Depuis mon avis sur le Larcenet, j'ai lu une bonne partie de la série d'origine, et j'avise donc un nouvel album dans lequel elle est revisitée. Plus que d'une série, cela ressemble plutôt à des one-shot hommage. Enfin bon. Là où Larcenet jouait essentiellement sur un humour parodique, avec son dessin caractéristique, le duo Lupano/Lauffray joue sur d'autres registres. Le dessin de Lauffray est très différent, et très bon: il se lâche d'ailleurs sur les formes de Laureline (déjà une des plus belles femmes du 9ème art): il est du coup plus proche du trait de Mézières que ne l'était Larcenet, et reste plus sur la réserve que dans ses collaboration avec Dorison.
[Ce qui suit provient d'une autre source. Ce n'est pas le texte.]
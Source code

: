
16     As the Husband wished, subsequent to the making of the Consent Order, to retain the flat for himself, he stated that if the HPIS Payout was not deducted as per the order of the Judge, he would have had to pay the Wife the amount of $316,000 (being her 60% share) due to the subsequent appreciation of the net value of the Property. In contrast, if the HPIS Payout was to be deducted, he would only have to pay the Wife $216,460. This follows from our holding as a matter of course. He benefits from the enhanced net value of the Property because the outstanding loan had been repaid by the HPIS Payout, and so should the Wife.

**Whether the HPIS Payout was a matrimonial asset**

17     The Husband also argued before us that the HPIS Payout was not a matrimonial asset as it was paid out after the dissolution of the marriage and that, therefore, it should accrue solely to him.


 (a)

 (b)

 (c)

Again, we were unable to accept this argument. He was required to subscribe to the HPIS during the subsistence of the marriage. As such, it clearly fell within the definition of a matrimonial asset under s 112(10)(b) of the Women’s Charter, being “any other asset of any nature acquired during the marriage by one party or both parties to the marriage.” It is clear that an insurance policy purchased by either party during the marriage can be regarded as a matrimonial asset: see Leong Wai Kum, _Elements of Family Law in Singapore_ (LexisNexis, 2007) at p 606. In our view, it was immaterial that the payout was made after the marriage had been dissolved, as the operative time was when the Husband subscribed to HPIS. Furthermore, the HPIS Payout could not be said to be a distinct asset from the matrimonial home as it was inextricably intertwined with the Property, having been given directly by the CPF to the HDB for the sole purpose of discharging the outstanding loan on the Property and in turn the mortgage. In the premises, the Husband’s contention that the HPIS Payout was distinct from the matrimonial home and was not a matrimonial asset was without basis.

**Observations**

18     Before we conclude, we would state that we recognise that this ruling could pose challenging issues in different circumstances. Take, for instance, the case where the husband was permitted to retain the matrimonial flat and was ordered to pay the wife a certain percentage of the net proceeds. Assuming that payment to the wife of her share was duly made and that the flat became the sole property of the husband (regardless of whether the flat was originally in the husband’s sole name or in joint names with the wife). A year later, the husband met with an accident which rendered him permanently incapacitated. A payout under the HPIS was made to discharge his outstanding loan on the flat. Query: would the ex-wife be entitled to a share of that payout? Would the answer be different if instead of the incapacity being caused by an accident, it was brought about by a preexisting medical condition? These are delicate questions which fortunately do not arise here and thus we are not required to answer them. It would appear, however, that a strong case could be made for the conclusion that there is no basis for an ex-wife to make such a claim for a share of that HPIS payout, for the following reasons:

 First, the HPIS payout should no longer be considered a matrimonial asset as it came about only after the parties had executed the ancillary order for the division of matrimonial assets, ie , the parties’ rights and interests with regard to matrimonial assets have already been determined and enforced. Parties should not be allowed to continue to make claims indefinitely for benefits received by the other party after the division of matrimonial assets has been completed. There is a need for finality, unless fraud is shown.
Si Lupano joue aussi l'humour, c'est de façon moins tranchée que Larcenet aussi, avec évidement l'utilisation de personnages qui apportaient déjà cette touche d'humour de mauvaise fois, à savoir les Shingouz. La lecture de cet album est sympa, même si j'attendais sans doute davantage de ce duo, en particulier de Lupano. Si certains passages sont vraiment réussis, j'ai presque préféré la version de Larcenet. Mais les deux albums sont bien fichus, et peuvent plaire même à ceux qui n'ont pas connu la série mère (et/ou qui comme moi ne verrons pas la version médiatisée de Besson). Note réelle 3,5/5

14/10/2017 (modifier)
Par Bouriket
Note: 4/5
L'avatar du posteur Bouriket

Autant le dire tout de suite, je n'avais jamais entendu parler de Valérian avant le battage fait autour du film de Besson que, par ailleurs, je ne suis pas allé voir. J'ai donc abordé ce one-shot sans connaissance ni a priori sur les personnage et le potentiel de l'histoire, attiré par le duo d'auteurs aux commandes. Je me suis régalé. Wilfrid Lupano nous offre un scénario délirant, dans lequel Valérian et Laureline vont tomber de Charybde en Scylla galactique, bien aidé en cela par leurs amis les Shingouz. L'action rebondit perpétuellement, c'est drôle, vif et surprenant. Mathieu Lauffray est fidèle à lui-même, avec un trait des plus dynamique, toujours très vivant, même si cette parodie est probablement moins propice au grandiose que d'autres séries (Long John Silver pour n'en citer qu'une). J'ai sans doute manqué quelques références, mais cela n'est absolument pas gênant et ne gâche en rien le plaisir ressenti à la lecture de cet opus. Mon seul regret étant qu'il n'appelle pas de suite. Je recommande fortement la lecture. Sur le tome de Larcenet L’album souffre de la comparaison avec le suivant (que j’ai lu avant donc). C’est un pastiche sympathique mais le trait un peu gras et caricatural de Larcenet ne flatte pas autant mes rétines que celui de Lauffray. Idem pour l’humour qui est un peu plus lourd. Bref, deux albums, deux style différents. J’en ai trouvé un génial et l’autre seulement sympathique. En dessous, même si très correct pour ce genre de reprise.